▸ **DATA SUPPLIED**

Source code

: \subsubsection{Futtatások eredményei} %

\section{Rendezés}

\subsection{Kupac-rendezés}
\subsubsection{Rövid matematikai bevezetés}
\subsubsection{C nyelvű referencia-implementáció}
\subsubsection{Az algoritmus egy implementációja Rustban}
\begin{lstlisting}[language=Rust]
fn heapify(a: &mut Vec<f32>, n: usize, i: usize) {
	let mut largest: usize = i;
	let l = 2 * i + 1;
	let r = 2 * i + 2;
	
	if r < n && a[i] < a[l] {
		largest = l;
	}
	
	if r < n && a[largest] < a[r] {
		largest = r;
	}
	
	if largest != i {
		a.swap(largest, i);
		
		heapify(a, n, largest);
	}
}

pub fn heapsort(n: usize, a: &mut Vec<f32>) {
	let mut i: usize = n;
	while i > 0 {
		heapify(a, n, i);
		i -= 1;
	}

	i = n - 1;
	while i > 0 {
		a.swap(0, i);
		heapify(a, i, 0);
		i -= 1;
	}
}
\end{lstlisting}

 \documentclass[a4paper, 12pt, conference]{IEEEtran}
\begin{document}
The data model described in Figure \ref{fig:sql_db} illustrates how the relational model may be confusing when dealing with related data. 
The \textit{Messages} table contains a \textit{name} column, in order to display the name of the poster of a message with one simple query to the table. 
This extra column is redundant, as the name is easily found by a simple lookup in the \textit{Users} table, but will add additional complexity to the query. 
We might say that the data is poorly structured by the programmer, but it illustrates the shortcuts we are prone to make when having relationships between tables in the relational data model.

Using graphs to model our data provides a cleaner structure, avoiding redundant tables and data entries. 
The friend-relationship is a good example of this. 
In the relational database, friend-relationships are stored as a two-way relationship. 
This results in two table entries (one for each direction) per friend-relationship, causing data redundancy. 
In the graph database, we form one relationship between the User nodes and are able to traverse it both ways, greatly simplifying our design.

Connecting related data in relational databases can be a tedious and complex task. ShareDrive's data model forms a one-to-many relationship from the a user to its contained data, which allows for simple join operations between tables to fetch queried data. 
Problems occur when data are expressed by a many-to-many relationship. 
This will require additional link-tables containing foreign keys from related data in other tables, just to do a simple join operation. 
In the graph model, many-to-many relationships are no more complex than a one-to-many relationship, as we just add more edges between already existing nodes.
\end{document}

▸ **WHAT IS NEEDED**
All of the entries must be quoted exactly; please include each one.

▸ **SOLUTION TO THIS EXERCISE**
Source code

: \subsubsection{Futtatások eredményei} %

\section{Rendezés}

\subsection{Kupac-rendezés}
\subsubsection{Rövid matematikai bevezetés}
\subsubsection{C nyelvű referencia-implementáció}
\subsubsection{Az algoritmus egy implementációja Rustban}
\begin{lstlisting}[language=Rust]
fn heapify(a: &mut Vec<f32>, n: usize, i: usize) {
	let mut largest: usize = i;
	let l = 2 * i + 1;
	let r = 2 * i + 2;
	
	if r < n && a[i] < a[l] {
		largest = l;
	}
	
	if r < n && a[largest] < a[r] {
		largest = r;
	}
	
	if largest != i {
		a.swap(largest, i);
		
		heapify(a, n, largest);
	}
}

pub fn heapsort(n: usize, a: &mut Vec<f32>) {
	let mut i: usize = n;
	while i > 0 {
		heapify(a, n, i);
		i -= 1;
	}

	i = n - 1;
	while i > 0 {
		a.swap(0, i);
		heapify(a, i, 0);
		i -= 1;
	}
}
\end{lstlisting}

 \documentclass[a4paper, 12pt, conference]{IEEEtran}
\begin{document}
The data model described in Figure \ref{fig:sql_db} illustrates how the relational model may be confusing when dealing with related data. 
The \textit{Messages} table contains a \textit{name} column, in order to display the name of the poster of a message with one simple query to the table. 
This extra column is redundant, as the name is easily found by a simple lookup in the \textit{Users} table, but will add additional complexity to the query. 
We might say that the data is poorly structured by the programmer, but it illustrates the shortcuts we are prone to make when having relationships between tables in the relational data model.

Using graphs to model our data provides a cleaner structure, avoiding redundant tables and data entries. 
The friend-relationship is a good example of this. 
In the relational database, friend-relationships are stored as a two-way relationship. 
This results in two table entries (one for each direction) per friend-relationship, causing data redundancy. 
In the graph database, we form one relationship between the User nodes and are able to traverse it both ways, greatly simplifying our design.

Connecting related data in relational databases can be a tedious and complex task. ShareDrive's data model forms a one-to-many relationship from the a user to its contained data, which allows for simple join operations between tables to fetch queried data. 
Problems occur when data are expressed by a many-to-many relationship. 
This will require additional link-tables containing foreign keys from related data in other tables, just to do a simple join operation. 
In the graph model, many-to-many relationships are no more complex than a one-to-many relationship, as we just add more edges between already existing nodes.
\end{document}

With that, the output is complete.